Images do not belong in the copy. Set down all the entries exactly.
[EXTRACTED INFORMATION]
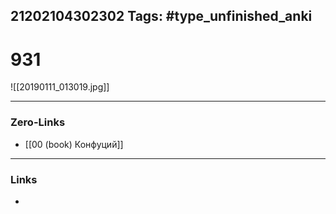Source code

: 21202104302302
Tags: #type_unfinished_anki
---
# 931

![[20190111_013019.jpg]]

---
### Zero-Links
- [[00 (book) Конфуций]]
---
### Links
-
[/EXTRACTED INFORMATION]
● **TASK OUTPUT**
Source code

: 21202104302302
Tags: #type_unfinished_anki
---
# 931

![[20190111_013019.jpg]]

---
### Zero-Links
- [[00 (book) Конфуций]]
---
### Links
-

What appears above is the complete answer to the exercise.